Another place where Forecast Forge has an edge - and this is true of soooo many products from big tech companies - is that you can talk to someone who knows how it works. You have approximately zero chance of ever speaking to one of the data scientists who works on the Ads Keyword Planner but I am always open to a chat about forecasting and how you can make things better. This might not be quite the same as saying the Forecast Forge model is “interpretable AI” or anything like that, but it is a lot closer to that end of the scale for you than any product from Google.

Comparison with FORECAST.ETS in Excel

Excel has a function called FORECAST.ETS that uses a forecasting algorithm called “Exponential Smoothing”. I’m going to talk a bit about the downsides of Exponential Smoothing here but I want to stress at this point that it is a totally legit forecasting algorithm and one of the ones that I always test out if I’m doing a non-Forecast Forge project.

The most important difference between what Forecast Forge can do and what FORECAST.ETS can do is that you can use regressors with Forecast Forge. As I’ve said above I think this is one of the most important things that can help you make a better forecast beyond what the platforms provide.

This isn’t just a weakness with FORECAST.ETS; it is a problem with all exponential smoothing forecasts as Rob Hyndman (a forecasting God) explains here.

Forecast Forge uses what is called a “generalised additive model” (GAM) to make the forecasts and this has a few other advantages over exponential smoothing but these are much more just my opinion and some other data scientists will disagree:

  1. The predictive interval tends to be better calibrated; I have often seen exponential smoothing forecasts predict an unreasonably wide predictive interval.
  2. I much prefer how the trend is calculated in my GAM model than in the Holt-Winter’s model that FORECAST.ETS uses. The GAM has the “idea” (anthropomorphising the algorithm here!) that the trend can change at certain set points.

Comparison with programming languages like R or Python

There is no competition here - R/Python and other programming languages have the potential to make far, far better forecasts than anything you can do with Forecast Forge. So if you are comfortable programming in any of these languages then I suggest you do that!

With Forecast Forge I am trying to make something for people who can think through a forecasting problem like a data scientist but who can’t program or who aren’t comfortable/quick in R or Python. Having a spreadsheet interface can really speed things up and make possible things that would take too long otherwise by just adding a sprinkling of machine learning on top of everything else people can already do in a spreadsheet. Unfortunately the user interface for a spreadsheet is less flexible than programming in a text editor so you lose a bit of flexibility and control; this is the main reason why Forecast Forge isn’t as powerful a system as a programming language.

Even in organisations with a whole team of data scientists there are a lot more people who are comfortable in a spreadsheet than in R/Python. And it is often these people who have the expert knowledge of marketing and business - Forecast Forge can be a good fit here because it can take a bit of load off the data science team and put a bit of machine learning power in the hands of those who can combine it with their other skills.

How does it fit in with the trend towards automation?

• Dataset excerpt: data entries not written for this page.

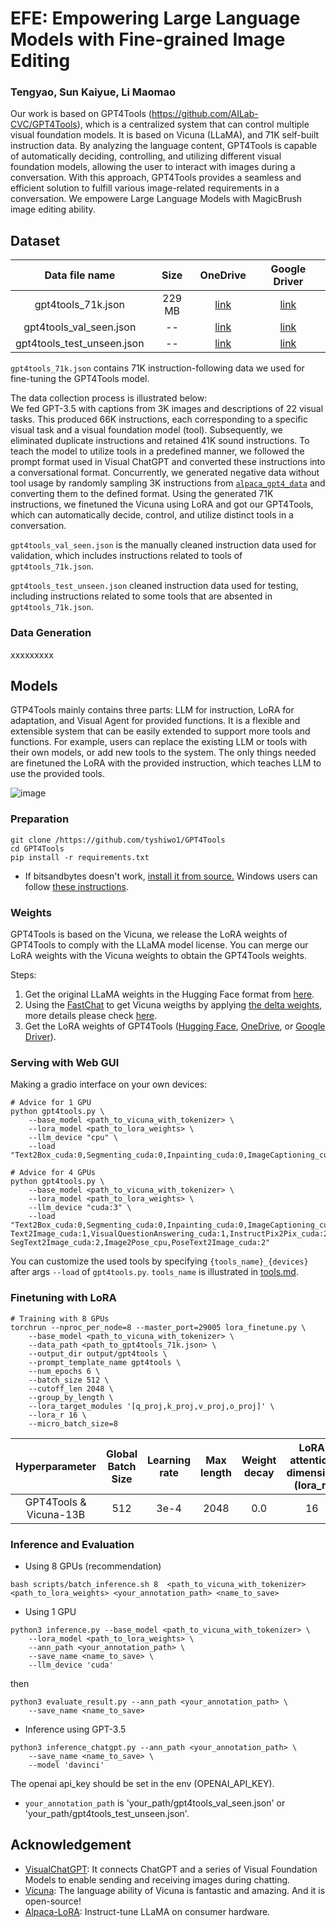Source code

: # EFE: Empowering  Large Language Models with Fine-grained Image Editing





### Tengyao, Sun Kaiyue, Li Maomao

Our work is based on GPT4Tools (https://github.com/AILab-CVC/GPT4Tools), which is a centralized system that can control multiple visual foundation models. It is based on Vicuna (LLaMA), and 71K self-built instruction data.
By analyzing the language content, GPT4Tools is capable of automatically deciding, controlling, and utilizing different visual foundation models, allowing the user to interact with images during a conversation.
With this approach, GPT4Tools provides a seamless and efficient solution to fulfill various image-related requirements in a conversation. We empowere  Large Language Models with MagicBrush image editing ability.


 


## Dataset
| **Data file name** | **Size** | OneDrive| Google Driver|
|:------------------:|:--------:| :--------: | :---------:|
| gpt4tools_71k.json    | 229 MB   | [link](https://1drv.ms/u/s!AqPQkBZ4aeVnhRdryHC9b1NtWJpZ?e=ZHBCqd) | [link](https://drive.google.com/file/d/1JKIT-Or1of7TJuWvmrJpPoOx0cLdcWry/view?usp=share_link)|
| gpt4tools_val_seen.json    | --   | [link](https://1drv.ms/u/s!AqPQkBZ4aeVnhT1DPh5qZtSoZjtC?e=bDALfB) | [link](https://drive.google.com/file/d/1nDl7zhtQSx-L12K7151DfQD-XTqh_uzc/view?usp=sharing)|
| gpt4tools_test_unseen.json    | --   | [link](https://1drv.ms/u/s!AqPQkBZ4aeVnhTz3dCV77Ps6abzQ?e=ex4ojQ) | [link](https://drive.google.com/file/d/1BHm0HEwYaVdMRYZiDdECy8ozyix607PH/view?usp=sharing)|

```gpt4tools_71k.json``` contains 71K instruction-following data we used for fine-tuning the GPT4Tools model. 

The data collection process is illustrated below: \
We fed GPT-3.5 with captions from 3K images and descriptions of 22 visual tasks. This produced 66K instructions, each corresponding to a specific visual task and a visual foundation model (tool). Subsequently, we eliminated duplicate instructions and retained 41K sound instructions. To teach the model to utilize tools in a predefined manner, we followed the prompt format used in Visual ChatGPT and converted these instructions into a conversational format. Concurrently, we generated negative data without tool usage by randomly sampling 3K instructions from [`alpaca_gpt4_data`](https://github.com/Instruction-Tuning-with-GPT-4/GPT-4-LLM/blob/main/data/alpaca_gpt4_data.json) and converting them to the defined format. Using the generated 71K instructions, we finetuned the Vicuna using LoRA and got our GPT4Tools, which can automatically decide, control, and utilize distinct tools in a conversation.

```gpt4tools_val_seen.json``` is the manually cleaned instruction data used for validation, which includes instructions related to tools of ```gpt4tools_71k.json```.

```gpt4tools_test_unseen.json``` cleaned instruction data used for testing, including instructions related to some tools that are absented in ```gpt4tools_71k.json```.

### Data Generation


xxxxxxxxx



## Models
GTP4Tools mainly contains three parts: LLM for instruction, LoRA for adaptation, and Visual Agent for provided functions.
It is a flexible and extensible system that can be easily extended to support more tools and functions.
For example, users can replace the existing LLM or tools with their own models, or add new tools to the system.
The only things needed are finetuned the LoRA with the provided instruction, which teaches LLM to use the provided tools.

![image](images/overview.png)

### Preparation


```
git clone /https://github.com/tyshiwo1/GPT4Tools
cd GPT4Tools
pip install -r requirements.txt
```
* If bitsandbytes doesn't work, [install it from source.](https://github.com/TimDettmers/bitsandbytes/blob/main/compile_from_source.md) Windows users can follow [these instructions](https://github.com/tloen/alpaca-lora/issues/17).


### Weights
GPT4Tools is based on the Vicuna, we release the LoRA weights of GPT4Tools to comply with the LLaMA model license. You can merge our LoRA weights with the Vicuna weights to obtain the GPT4Tools weights.

Steps:
1. Get the original LLaMA weights in the Hugging Face format from [here](https://huggingface.co/docs/transformers/main/model_doc/llama).
2. Using the [FastChat](https://github.com/lm-sys/FastChat/blob/main/README.md) to get Vicuna weigths by applying [the delta weights](https://huggingface.co/lmsys), more details please check [here](https://github.com/lm-sys/FastChat#vicuna-weights).
3. Get the LoRA weights of GPT4Tools ([Hugging Face](https://huggingface.co/stevengrove/gpt4tools-vicuna-13b-lora), [OneDrive](https://1drv.ms/f/s!AqPQkBZ4aeVnhRzM69NOXLyG8cTY?e=apmpyQ), or [Google Driver](https://drive.google.com/drive/folders/1ebUINGR0QzNL-4hoKl19-6D_5rfeWTPD?usp=share_link)).



### Serving with Web GUI 
Making a gradio interface on your own devices:
```
# Advice for 1 GPU
python gpt4tools.py \
	--base_model <path_to_vicuna_with_tokenizer> \
	--lora_model <path_to_lora_weights> \
	--llm_device "cpu" \
	--load "Text2Box_cuda:0,Segmenting_cuda:0,Inpainting_cuda:0,ImageCaptioning_cuda:0"
```

```
# Advice for 4 GPUs
python gpt4tools.py \
	--base_model <path_to_vicuna_with_tokenizer> \
	--lora_model <path_to_lora_weights> \
	--llm_device "cuda:3" \
	--load "Text2Box_cuda:0,Segmenting_cuda:0,Inpainting_cuda:0,ImageCaptioning_cuda:0,   Text2Image_cuda:1,VisualQuestionAnswering_cuda:1,InstructPix2Pix_cuda:2,
SegText2Image_cuda:2,Image2Pose_cpu,PoseText2Image_cuda:2"
```
You can customize the used tools by specifying ```{tools_name}_{devices}``` after args ```--load``` of ```gpt4tools.py```. ```tools_name``` is illustrated in [tools.md](./docs/tools.md).

### Finetuning with LoRA

```
# Training with 8 GPUs
torchrun --nproc_per_node=8 --master_port=29005 lora_finetune.py \
	--base_model <path_to_vicuna_with_tokenizer> \
	--data_path <path_to_gpt4tools_71k.json> \
	--output_dir output/gpt4tools \
	--prompt_template_name gpt4tools \
	--num_epochs 6 \
	--batch_size 512 \
	--cutoff_len 2048 \
	--group_by_length \
	--lora_target_modules '[q_proj,k_proj,v_proj,o_proj]' \
	--lora_r 16 \
	--micro_batch_size=8
```

| Hyperparameter | Global Batch Size | Learning rate | Max length | Weight decay | LoRA attention dimension (lora_r) | LoRA scaling alpha(lora_alpha) | LoRA dropout (lora_dropout) | Modules to apply LoRA (lora_target_modules)      |
|:--------------:|:-----------------:|:-------------:|:----------:|:------------:|:---------------------------------:|:----------:|:------------:|:-----------------------------:|
|    GPT4Tools & Vicuna-13B   |        512        |      3e-4     |    2048    |      0.0     |                 16                |     16     |     0.05     | [q_proj,k_proj,v_proj,o_proj] |

### Inference and Evaluation
* Using 8 GPUs (recommendation)

```
bash scripts/batch_inference.sh 8  <path_to_vicuna_with_tokenizer> <path_to_lora_weights> <your_annotation_path> <name_to_save>
```

* Using 1 GPU

```
python3 inference.py --base_model <path_to_vicuna_with_tokenizer> \
    --lora_model <path_to_lora_weights> \
    --ann_path <your_annotation_path> \
	--save_name <name_to_save> \
	--llm_device 'cuda'
```

then  

```
python3 evaluate_result.py --ann_path <your_annotation_path> \
	--save_name <name_to_save>
```

* Inference using GPT-3.5

```
python3 inference_chatgpt.py --ann_path <your_annotation_path> \
	--save_name <name_to_save> \
	--model 'davinci'
```
The openai api_key should be set in the env (OPENAI_API_KEY).

* ```your_annotation_path``` is 'your_path/gpt4tools_val_seen.json' or 'your_path/gpt4tools_test_unseen.json'.


## Acknowledgement
* [VisualChatGPT](https://github.com/microsoft/TaskMatrix): It connects ChatGPT and a series of Visual Foundation Models to enable sending and receiving images during chatting.
* [Vicuna](https://github.com/lm-sys/FastChat): The language ability of Vicuna is fantastic and amazing. And it is open-source!
* [Alpaca-LoRA](https://github.com/tloen/alpaca-lora): Instruct-tune LLaMA on consumer hardware.



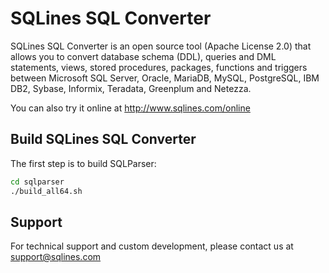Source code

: # SQLines SQL Converter

SQLines SQL Converter is an open source tool (Apache License 2.0) that allows you to convert database schema (DDL), queries and DML statements, views, stored procedures, packages, functions and triggers between Microsoft SQL Server, Oracle, MariaDB, MySQL, PostgreSQL, IBM DB2, Sybase, Informix, Teradata, Greenplum and Netezza.

You can also try it online at http://www.sqlines.com/online

## Build SQLines SQL Converter

The first step is to build SQLParser:

```sh
cd sqlparser
./build_all64.sh
```

## Support

For technical support and custom development, please contact us at support@sqlines.com

##


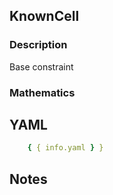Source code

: ## KnownCell

### Description

Base constraint

### Mathematics

## YAML

```yaml
    { { info.yaml } }
```

## Notes

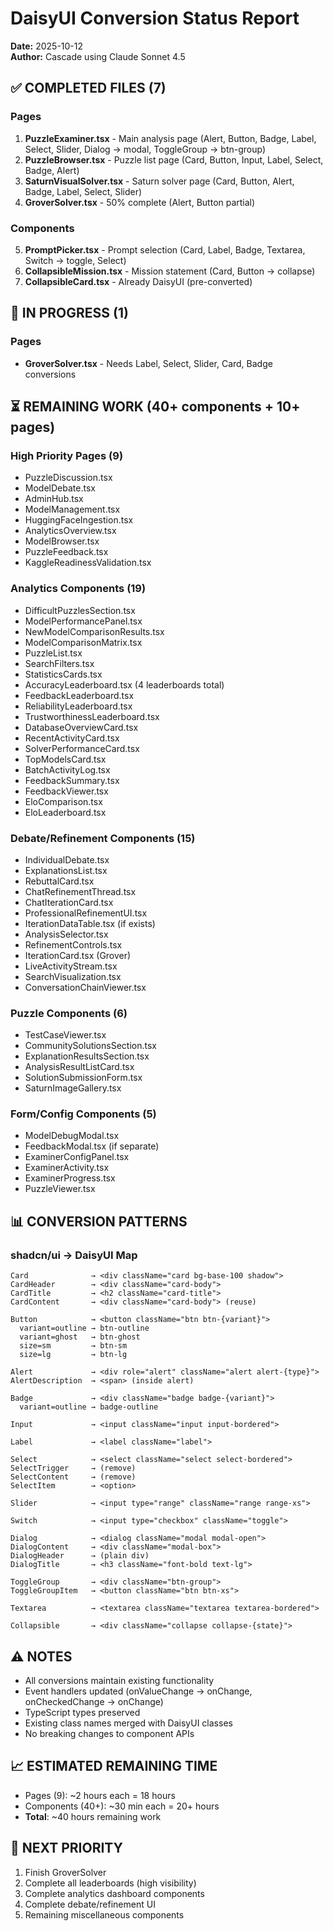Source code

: # DaisyUI Conversion Status Report

**Date:** 2025-10-12  
**Author:** Cascade using Claude Sonnet 4.5

## ✅ COMPLETED FILES (7)

### Pages
1. **PuzzleExaminer.tsx** - Main analysis page (Alert, Button, Badge, Label, Select, Slider, Dialog → modal, ToggleGroup → btn-group)
2. **PuzzleBrowser.tsx** - Puzzle list page (Card, Button, Input, Label, Select, Badge, Alert)
3. **SaturnVisualSolver.tsx** - Saturn solver page (Card, Button, Alert, Badge, Label, Select, Slider)
4. **GroverSolver.tsx** - 50% complete (Alert, Button partial)

### Components
5. **PromptPicker.tsx** - Prompt selection (Card, Label, Badge, Textarea, Switch → toggle, Select)
6. **CollapsibleMission.tsx** - Mission statement (Card, Button → collapse)
7. **CollapsibleCard.tsx** - Already DaisyUI (pre-converted)

## 🔨 IN PROGRESS (1)

### Pages
- **GroverSolver.tsx** - Needs Label, Select, Slider, Card, Badge conversions

## ⏳ REMAINING WORK (40+ components + 10+ pages)

### High Priority Pages (9)
- PuzzleDiscussion.tsx
- ModelDebate.tsx  
- AdminHub.tsx
- ModelManagement.tsx
- HuggingFaceIngestion.tsx
- AnalyticsOverview.tsx
- ModelBrowser.tsx
- PuzzleFeedback.tsx
- KaggleReadinessValidation.tsx

### Analytics Components (19)
- DifficultPuzzlesSection.tsx
- ModelPerformancePanel.tsx
- NewModelComparisonResults.tsx
- ModelComparisonMatrix.tsx
- PuzzleList.tsx
- SearchFilters.tsx
- StatisticsCards.tsx
- AccuracyLeaderboard.tsx (4 leaderboards total)
- FeedbackLeaderboard.tsx
- ReliabilityLeaderboard.tsx
- TrustworthinessLeaderboard.tsx
- DatabaseOverviewCard.tsx
- RecentActivityCard.tsx
- SolverPerformanceCard.tsx
- TopModelsCard.tsx
- BatchActivityLog.tsx
- FeedbackSummary.tsx
- FeedbackViewer.tsx
- EloComparison.tsx
- EloLeaderboard.tsx

### Debate/Refinement Components (15)
- IndividualDebate.tsx
- ExplanationsList.tsx
- RebuttalCard.tsx
- ChatRefinementThread.tsx
- ChatIterationCard.tsx
- ProfessionalRefinementUI.tsx
- IterationDataTable.tsx (if exists)
- AnalysisSelector.tsx
- RefinementControls.tsx
- IterationCard.tsx (Grover)
- LiveActivityStream.tsx
- SearchVisualization.tsx
- ConversationChainViewer.tsx

### Puzzle Components (6)
- TestCaseViewer.tsx
- CommunitySolutionsSection.tsx
- ExplanationResultsSection.tsx
- AnalysisResultListCard.tsx
- SolutionSubmissionForm.tsx
- SaturnImageGallery.tsx

### Form/Config Components (5)
- ModelDebugModal.tsx
- FeedbackModal.tsx (if separate)
- ExaminerConfigPanel.tsx
- ExaminerActivity.tsx
- ExaminerProgress.tsx
- PuzzleViewer.tsx

## 📊 CONVERSION PATTERNS

### shadcn/ui → DaisyUI Map
```
Card              → <div className="card bg-base-100 shadow">
CardHeader        → <div className="card-body">
CardTitle         → <h2 className="card-title">
CardContent       → <div className="card-body"> (reuse)

Button            → <button className="btn btn-{variant}">
  variant=outline → btn-outline
  variant=ghost   → btn-ghost
  size=sm         → btn-sm
  size=lg         → btn-lg

Alert             → <div role="alert" className="alert alert-{type}">
AlertDescription  → <span> (inside alert)

Badge             → <div className="badge badge-{variant}">
  variant=outline → badge-outline

Input             → <input className="input input-bordered">

Label             → <label className="label">

Select            → <select className="select select-bordered">
SelectTrigger     → (remove)
SelectContent     → (remove)
SelectItem        → <option>

Slider            → <input type="range" className="range range-xs">

Switch            → <input type="checkbox" className="toggle">

Dialog            → <dialog className="modal modal-open">
DialogContent     → <div className="modal-box">
DialogHeader      → (plain div)
DialogTitle       → <h3 className="font-bold text-lg">

ToggleGroup       → <div className="btn-group">
ToggleGroupItem   → <button className="btn btn-xs">

Textarea          → <textarea className="textarea textarea-bordered">

Collapsible       → <div className="collapse collapse-{state}">
```

## ⚠️ NOTES

- All conversions maintain existing functionality
- Event handlers updated (onValueChange → onChange, onCheckedChange → onChange)  
- TypeScript types preserved
- Existing class names merged with DaisyUI classes
- No breaking changes to component APIs

## 📈 ESTIMATED REMAINING TIME

- Pages (9): ~2 hours each = 18 hours
- Components (40+): ~30 min each = 20+ hours  
- **Total**: ~40 hours remaining work

## 🎯 NEXT PRIORITY

1. Finish GroverSolver
2. Complete all leaderboards (high visibility)
3. Complete analytics dashboard components
4. Complete debate/refinement UI
5. Remaining miscellaneous components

One of the reasons I started to move away from PPC work is because I thought that more and more things would be automated by the platforms and move out of my control. I found this gave me a feeling of alienation with my work and I hated that.

But automation can deliver better results - few PPCers can say they were better at managing product level ecommerce queries than Google Shopping is. So those who don’t get on board the (good) automation train will get left behind.

With Forecast Forge I am trying to offer a happy medium where people have 100% control over the inputs to the algorithm and lots of options for tweaking. The algorithm is still a bit of a black box but I’m hoping that there is enough control here to avoid the feeling of alienation whilst still keeping people on board the machine learning train.